**WORK ITEM:**
A line qualifies if it holds the string "west". Copy every qualifying line from the records.

(Beginning of PROVIDED DATA)

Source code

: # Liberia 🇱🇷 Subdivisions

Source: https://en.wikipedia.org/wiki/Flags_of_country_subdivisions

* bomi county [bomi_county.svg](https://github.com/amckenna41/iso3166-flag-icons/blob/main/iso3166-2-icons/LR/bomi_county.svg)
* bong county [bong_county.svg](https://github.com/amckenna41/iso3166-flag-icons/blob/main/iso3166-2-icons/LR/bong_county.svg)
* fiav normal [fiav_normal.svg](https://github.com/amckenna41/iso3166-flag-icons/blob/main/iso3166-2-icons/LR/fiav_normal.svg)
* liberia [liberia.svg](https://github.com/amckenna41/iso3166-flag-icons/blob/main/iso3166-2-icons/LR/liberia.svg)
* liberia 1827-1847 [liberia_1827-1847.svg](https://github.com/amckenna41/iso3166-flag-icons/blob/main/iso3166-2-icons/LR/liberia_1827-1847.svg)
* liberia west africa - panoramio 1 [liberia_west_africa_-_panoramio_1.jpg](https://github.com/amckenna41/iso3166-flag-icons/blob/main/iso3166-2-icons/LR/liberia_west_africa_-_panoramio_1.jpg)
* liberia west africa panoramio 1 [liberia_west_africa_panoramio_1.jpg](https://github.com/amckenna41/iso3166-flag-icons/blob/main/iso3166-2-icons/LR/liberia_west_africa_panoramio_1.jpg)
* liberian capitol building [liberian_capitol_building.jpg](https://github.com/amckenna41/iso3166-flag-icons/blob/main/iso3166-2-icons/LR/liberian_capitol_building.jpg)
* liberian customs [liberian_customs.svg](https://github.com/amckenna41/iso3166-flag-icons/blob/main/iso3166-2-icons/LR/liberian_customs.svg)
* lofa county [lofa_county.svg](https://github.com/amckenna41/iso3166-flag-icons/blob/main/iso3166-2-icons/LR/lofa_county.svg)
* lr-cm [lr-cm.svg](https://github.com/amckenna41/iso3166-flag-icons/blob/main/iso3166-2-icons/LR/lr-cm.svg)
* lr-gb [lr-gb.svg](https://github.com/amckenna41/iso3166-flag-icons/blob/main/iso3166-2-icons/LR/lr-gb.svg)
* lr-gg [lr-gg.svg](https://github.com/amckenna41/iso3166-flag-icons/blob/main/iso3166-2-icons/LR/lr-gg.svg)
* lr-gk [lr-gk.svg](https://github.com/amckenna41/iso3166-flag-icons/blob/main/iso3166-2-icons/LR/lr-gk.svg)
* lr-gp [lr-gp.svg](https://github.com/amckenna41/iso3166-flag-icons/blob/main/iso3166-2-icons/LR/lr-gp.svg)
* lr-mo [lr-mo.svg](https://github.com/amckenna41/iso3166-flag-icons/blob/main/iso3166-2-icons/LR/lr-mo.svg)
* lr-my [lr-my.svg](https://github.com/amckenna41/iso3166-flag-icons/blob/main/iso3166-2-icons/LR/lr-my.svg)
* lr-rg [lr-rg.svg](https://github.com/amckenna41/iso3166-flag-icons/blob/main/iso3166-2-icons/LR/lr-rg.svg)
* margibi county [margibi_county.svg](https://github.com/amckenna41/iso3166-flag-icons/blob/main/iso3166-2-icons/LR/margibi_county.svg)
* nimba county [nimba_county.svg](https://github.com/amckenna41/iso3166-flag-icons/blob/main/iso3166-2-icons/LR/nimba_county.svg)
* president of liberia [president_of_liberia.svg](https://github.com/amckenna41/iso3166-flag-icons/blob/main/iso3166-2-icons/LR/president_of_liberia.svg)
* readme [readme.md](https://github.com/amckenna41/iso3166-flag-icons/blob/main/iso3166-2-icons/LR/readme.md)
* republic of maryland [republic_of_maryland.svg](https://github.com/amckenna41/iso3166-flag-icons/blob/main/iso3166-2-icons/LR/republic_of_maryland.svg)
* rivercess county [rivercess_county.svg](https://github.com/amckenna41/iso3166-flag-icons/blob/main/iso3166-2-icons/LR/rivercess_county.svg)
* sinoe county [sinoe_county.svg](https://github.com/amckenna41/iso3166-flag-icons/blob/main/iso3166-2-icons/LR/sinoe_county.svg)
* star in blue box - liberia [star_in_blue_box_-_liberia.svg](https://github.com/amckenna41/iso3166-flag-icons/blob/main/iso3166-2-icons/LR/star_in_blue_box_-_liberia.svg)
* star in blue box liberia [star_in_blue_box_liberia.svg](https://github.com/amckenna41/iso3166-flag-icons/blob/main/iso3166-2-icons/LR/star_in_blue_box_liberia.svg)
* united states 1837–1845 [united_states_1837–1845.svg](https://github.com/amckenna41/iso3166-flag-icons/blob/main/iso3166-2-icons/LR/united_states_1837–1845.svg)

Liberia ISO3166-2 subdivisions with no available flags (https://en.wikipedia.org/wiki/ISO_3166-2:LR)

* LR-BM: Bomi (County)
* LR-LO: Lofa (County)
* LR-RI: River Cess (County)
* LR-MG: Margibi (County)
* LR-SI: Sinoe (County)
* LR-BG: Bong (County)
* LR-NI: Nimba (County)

(End of PROVIDED DATA)

**SOLUTION TO THIS EXERCISE:**
* liberia west africa - panoramio 1 [liberia_west_africa_-_panoramio_1.jpg](https://github.com/amckenna41/iso3166-flag-icons/blob/main/iso3166-2-icons/LR/liberia_west_africa_-_panoramio_1.jpg)
* liberia west africa panoramio 1 [liberia_west_africa_panoramio_1.jpg](https://github.com/amckenna41/iso3166-flag-icons/blob/main/iso3166-2-icons/LR/liberia_west_africa_panoramio_1.jpg)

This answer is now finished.